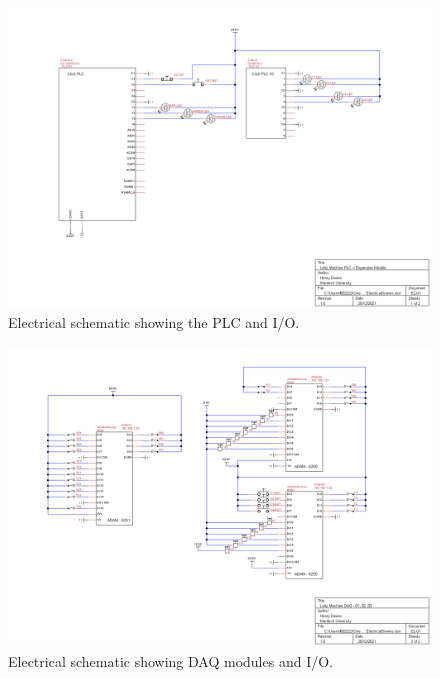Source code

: \begin{figure}[H]
    \centering
    \includegraphics[width = 1\textwidth]{2_images/ElectricalDrawns01}
    \caption{Electrical schematic showing the PLC and I/O.}
    \label{fig:ElectricalDrawns01}
\end{figure} 

\begin{figure}[H]
    \centering
    \includegraphics[width = 1\textwidth]{2_images/ElectricalDrawns02}
    \caption{Electrical schematic showing DAQ modules and I/O.}
    \label{fig:ElectricalDrawns02}
\end{figure} 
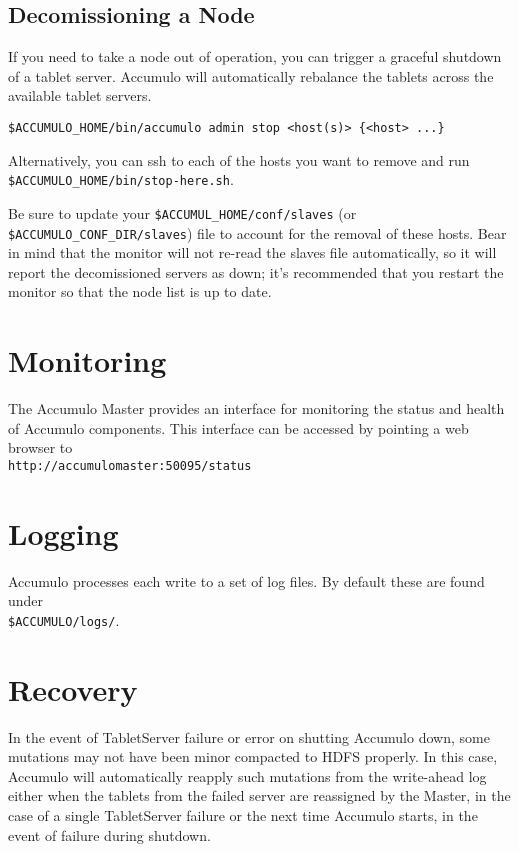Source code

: \subsection{Decomissioning a Node}

If you need to take a node out of operation, you can trigger a graceful shutdown of a tablet 
server. Accumulo will automatically rebalance the tablets across the available tablet servers.

\begin{verbatim}
$ACCUMULO_HOME/bin/accumulo admin stop <host(s)> {<host> ...}
\end{verbatim}

Alternatively, you can ssh to each of the hosts you want to remove and run 
\texttt{\$ACCUMULO\_HOME/bin/stop-here.sh}.

Be sure to update your \texttt{\$ACCUMUL\_HOME/conf/slaves} (or \texttt{\$ACCUMULO\_CONF\_DIR/slaves}) file to 
account for the removal of these hosts. Bear in mind that the monitor will not re-read the 
slaves file automatically, so it will report the decomissioned servers as down; it's 
recommended that you restart the monitor so that the node list is up to date.

\section{Monitoring}

The Accumulo Master provides an interface for monitoring the status and health of
Accumulo components. This interface can be accessed by pointing a web browser to\\
\texttt{http://accumulomaster:50095/status}

\section{Logging}
Accumulo processes each write to a set of log files. By default these are found under\\
\texttt{\$ACCUMULO/logs/}.

\section{Recovery}

In the event of TabletServer failure or error on shutting Accumulo down, some
mutations may not have been minor compacted to HDFS properly. In this case,
Accumulo will automatically reapply such mutations from the write-ahead log
either when the tablets from the failed server are reassigned by the Master, in the
case of a single TabletServer failure or the next time Accumulo starts, in the event of
failure during shutdown.

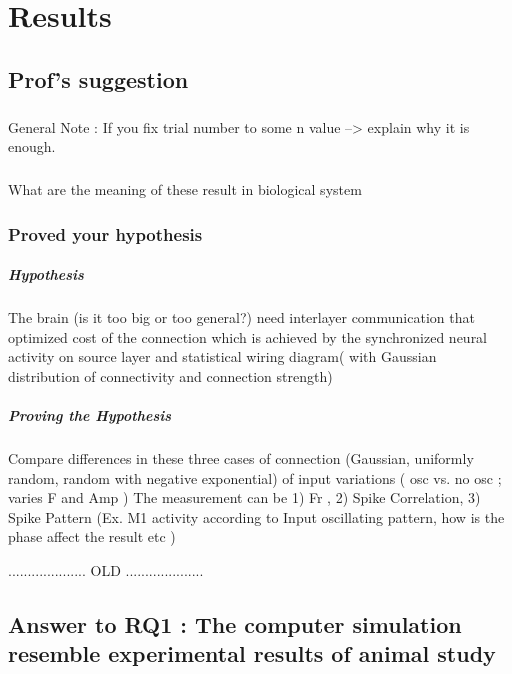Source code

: \chapter{Results}





\section{Prof's suggestion}
\paragraph{}General Note : If you fix trial number to some n value --> explain why it is enough.  
\paragraph{}What are the meaning of these result in biological system
\subsection{Proved your hypothesis}
\paragraph{Hypothesis}  The brain (is it too big or too general?) need interlayer communication that optimized cost of the connection 
which is achieved by the synchronized neural activity on source layer and statistical wiring diagram( with Gaussian distribution of connectivity and connection strength)

\paragraph{Proving the Hypothesis}  Compare differences in these three cases of connection (Gaussian, uniformly random, random with negative exponential) of input variations
 ( osc  vs. no osc  ; varies F and Amp ) 
 The measurement can be  1) Fr ,  2) Spike Correlation, 3) Spike Pattern (Ex. M1 activity according to Input oscillating pattern, how is the phase affect the result etc )

\begin{center}
....................
OLD
....................
\end{center}
\section{ Answer to RQ1 : The computer simulation resemble experimental results of animal study}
= = = = =
Where does the string "showing" appear in the records above? Return every line that holds it.

• **Answer to the problem**
    \caption{Electrical schematic showing the PLC and I/O.}
    \caption{Electrical schematic showing DAQ modules and I/O.}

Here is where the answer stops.